# Task goal:
Determine how many lines below hold the string "casos". Reply with the number alone.

# Source material:
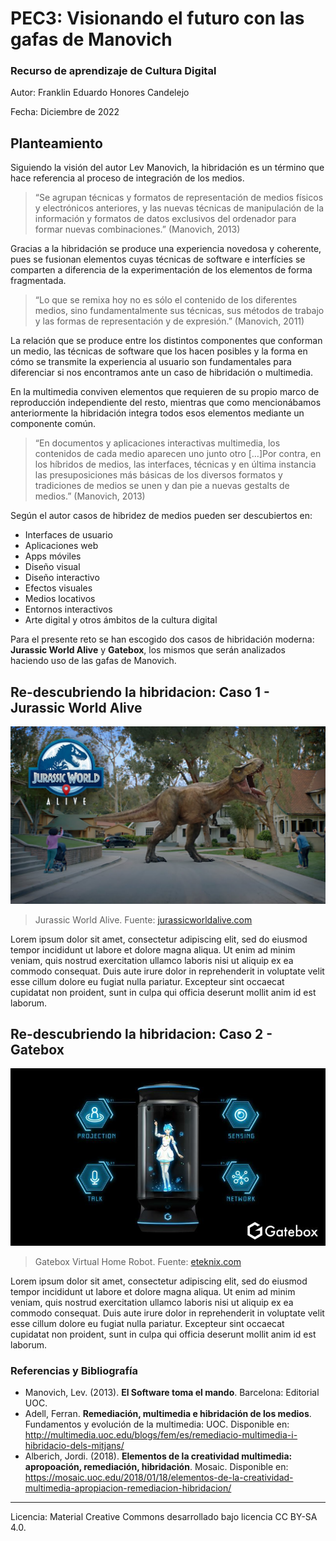  # PEC3: Visionando el futuro con las gafas de Manovich 

### Recurso de aprendizaje de Cultura Digital 


Autor: Franklin Eduardo Honores Candelejo


Fecha: Diciembre de 2022

## Planteamiento


Siguiendo la visión del autor Lev Manovich, la hibridación es un término que hace referencia al proceso de integración de los medios.
>“Se agrupan técnicas y formatos de representación de medios físicos y electrónicos anteriores, y las nuevas técnicas de manipulación de la información y formatos de datos exclusivos del ordenador para formar nuevas combinaciones.” (Manovich, 2013)

Gracias a la hibridación se produce una experiencia novedosa y coherente, pues se fusionan elementos cuyas técnicas de software e interfícies se comparten a diferencia de la experimentación de los elementos de forma fragmentada. 
>“Lo que se remixa hoy no es sólo el contenido de los diferentes medios, sino fundamentalmente sus técnicas, sus métodos de trabajo y las formas de representación y de expresión.” (Manovich, 2011)

La relación que se produce entre los distintos componentes que conforman un medio, las técnicas de software que los hacen posibles y la forma en cómo se transmite la experiencia al usuario son fundamentales para diferenciar si nos encontramos ante un caso de hibridación o multimedia. 

En la multimedia conviven elementos que requieren de su propio marco de reproducción independiente del resto, mientras que como mencionábamos anteriormente la hibridación integra todos esos elementos mediante un componente común. 
>“En documentos y aplicaciones interactivas multimedia, los contenidos de cada medio aparecen uno junto otro […]Por contra, en los híbridos de medios, las interfaces, técnicas y en última instancia las presuposiciones más básicas de los diversos formatos y tradiciones de medios se unen y dan pie a nuevas gestalts de medios.” (Manovich, 2013)

Según el autor casos de hibridez de medios pueden ser descubiertos en: 
- Interfaces de usuario 
- Aplicaciones web 
- Apps móviles
- Diseño visual
- Diseño interactivo
- Efectos visuales
- Medios locativos
- Entornos interactivos
- Arte digital y otros ámbitos de la cultura digital 

Para el presente reto se han escogido dos casos de hibridación moderna: **Jurassic World Alive** y **Gatebox**, los mismos que serán analizados haciendo uso de las gafas de Manovich.

## Re-descubriendo la hibridacion: Caso 1 - Jurassic World Alive

![Jurassic World Alive](https://github.com/FranklinHonores/PEC3_Manovich_Reloaded/blob/main/maxresdefault.jpg?raw=true)
>Jurassic World Alive. Fuente: [jurassicworldalive.com](https://jurassicworldalive.com/)

Lorem ipsum dolor sit amet, consectetur adipiscing elit, sed do eiusmod tempor incididunt ut labore et dolore magna aliqua. Ut enim ad minim veniam, quis nostrud exercitation ullamco laboris nisi ut aliquip ex ea commodo consequat. Duis aute irure dolor in reprehenderit in voluptate velit esse cillum dolore eu fugiat nulla pariatur. Excepteur sint occaecat cupidatat non proident, sunt in culpa qui officia deserunt mollit anim id est laborum.



## Re-descubriendo la hibridacion: Caso 2 - Gatebox

![Gatebox Virtual Home Robot](https://github.com/FranklinHonores/PEC3_Manovich_Reloaded/blob/main/01B6ezBFcmTl4RbsUHWPKOl-3.fit_lim.size_1600x900.v1569485345.jpg?raw=true)
>Gatebox Virtual Home Robot. Fuente: [eteknix.com](https://cdn.eteknix.com/wp-content/uploads/2016/12/waifufeatures.jpg)

Lorem ipsum dolor sit amet, consectetur adipiscing elit, sed do eiusmod tempor incididunt ut labore et dolore magna aliqua. Ut enim ad minim veniam, quis nostrud exercitation ullamco laboris nisi ut aliquip ex ea commodo consequat. Duis aute irure dolor in reprehenderit in voluptate velit esse cillum dolore eu fugiat nulla pariatur. Excepteur sint occaecat cupidatat non proident, sunt in culpa qui officia deserunt mollit anim id est laborum.


### Referencias y Bibliografía

* Manovich, Lev. (2013). **El Software toma el mando**. Barcelona: Editorial UOC. 
* Adell, Ferran. **Remediación, multimedia e hibridación de los medios**. Fundamentos y evolución de la multimedia: UOC. Disponible en: http://multimedia.uoc.edu/blogs/fem/es/remediacio-multimedia-i-hibridacio-dels-mitjans/  
* Alberich, Jordi. (2018). **Elementos de la creatividad multimedia: apropoación, remediación, hibridación**. Mosaic. Disponible en: https://mosaic.uoc.edu/2018/01/18/elementos-de-la-creatividad-multimedia-apropiacion-remediacion-hibridacion/

----

Licencia: Material Creative Commons desarrollado bajo licencia CC BY-SA 4.0.
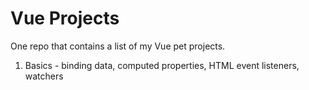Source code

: # Vue Projects
One repo that contains a list of my Vue pet projects.

1. Basics - binding data, computed properties, HTML event listeners, watchers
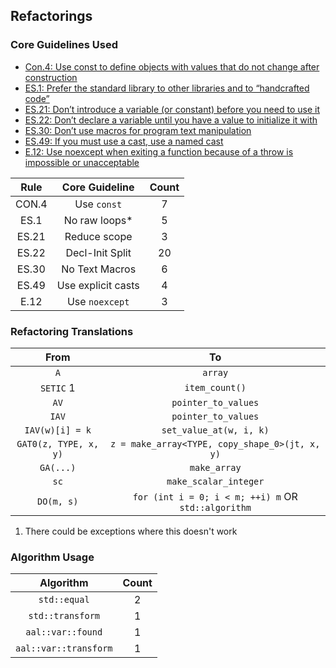 ## Refactorings

### Core Guidelines Used
* [Con.4: Use const to define objects with values that do not change after construction](https://isocpp.github.io/CppCoreGuidelines/CppCoreGuidelines#con4-use-const-to-define-objects-with-values-that-do-not-change-after-construction)
* [ES.1: Prefer the standard library to other libraries and to “handcrafted code”](https://isocpp.github.io/CppCoreGuidelines/CppCoreGuidelines#es1-prefer-the-standard-library-to-other-libraries-and-to-handcrafted-code)
* [ES.21: Don’t introduce a variable (or constant) before you need to use it](https://isocpp.github.io/CppCoreGuidelines/CppCoreGuidelines.html#es21-dont-introduce-a-variable-or-constant-before-you-need-to-use-it)
* [ES.22: Don’t declare a variable until you have a value to initialize it with](https://isocpp.github.io/CppCoreGuidelines/CppCoreGuidelines#es22-dont-declare-a-variable-until-you-have-a-value-to-initialize-it-with)
* [ES.30: Don’t use macros for program text manipulation](https://isocpp.github.io/CppCoreGuidelines/CppCoreGuidelines#es30-dont-use-macros-for-program-text-manipulation)
* [ES.49: If you must use a cast, use a named cast](https://isocpp.github.io/CppCoreGuidelines/CppCoreGuidelines#es49-if-you-must-use-a-cast-use-a-named-cast)
* [E.12: Use noexcept when exiting a function because of a throw is impossible or unacceptable](https://isocpp.github.io/CppCoreGuidelines/CppCoreGuidelines#e12-use-noexcept-when-exiting-a-function-because-of-a-throw-is-impossible-or-unacceptable)

| Rule  |   Core Guideline   | Count |
| :---: | :----------------: | :---: |
| CON.4 |    Use `const`     |   7   |
| ES.1  |   No raw loops*    |   5   |
| ES.21 |    Reduce scope    |   3   |
| ES.22 |  Decl-Init Split   |  20   |
| ES.30 |   No Text Macros   |   6   |
| ES.49 | Use explicit casts |   4   |
| E.12  |   Use `noexcept`   |   3   |

### Refactoring Translations

|         From          |                         To                          |
| :-------------------: | :-------------------------------------------------: |
|          `A`          |                       `array`                       |
|       `SETIC` 1       |                   `item_count()`                    |
|         `AV`          |                 `pointer_to_values`                 |
|         `IAV`         |                 `pointer_to_values`                 |
|    `IAV(w)[i] = k`    |               `set_value_at(w, i, k)`               |
| `GAT0(z, TYPE, x, y)` |   `z = make_array<TYPE, copy_shape_0>(jt, x, y)`    |
|       `GA(...)`       |                    `make_array`                     |
|         `sc`          |                `make_scalar_integer`                |
|      `DO(m, s)`       | `for (int i = 0; i < m; ++i) m` OR `std::algorithm` |

1. There could be exceptions where this doesn't work

### Algorithm Usage

|       Algorithm       | Count |
| :-------------------: | :---: |
|     `std::equal`      |   2   |
|   `std::transform`    |   1   |
|   `aal::var::found`   |   1   |
| `aal::var::transform` |   1   |
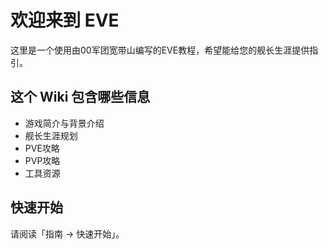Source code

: # 欢迎来到 EVE

这里是一个使用由00军团宽带山编写的EVE教程，希望能给您的舰长生涯提供指引。

## 这个 Wiki 包含哪些信息

- 游戏简介与背景介绍
- 舰长生涯规划
- PVE攻略
- PVP攻略
- 工具资源

## 快速开始

请阅读「指南 → 快速开始」。
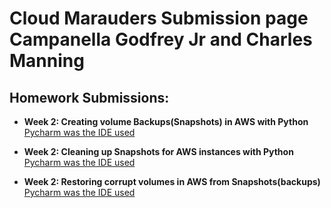 <h1>Cloud Marauders Submission page Campanella Godfrey Jr and Charles Manning</h1>

<h2>Homework Submissions:</h2>

- <b>Week 2: Creating volume Backups(Snapshots) in AWS with Python </b>
      [Pycharm was the IDE used](https://github.com/Charles-Roro/Charles-GCP-Terraform.git)
  
- <b>Week 2: Cleaning up Snapshots for AWS instances with Python </b>
      [Pycharm was the IDE used](https://github.com/Charles-Roro/Charles-Terraform-GCP-VM-website.git)

 - <b>Week 2: Restoring corrupt volumes in AWS from Snapshots(backups)</b>
     [Pycharm was the IDE used](https://github.com/Charles-Roro/Charles-GCP-Terraform-Pub-Bucket.git)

# Problem solution:
2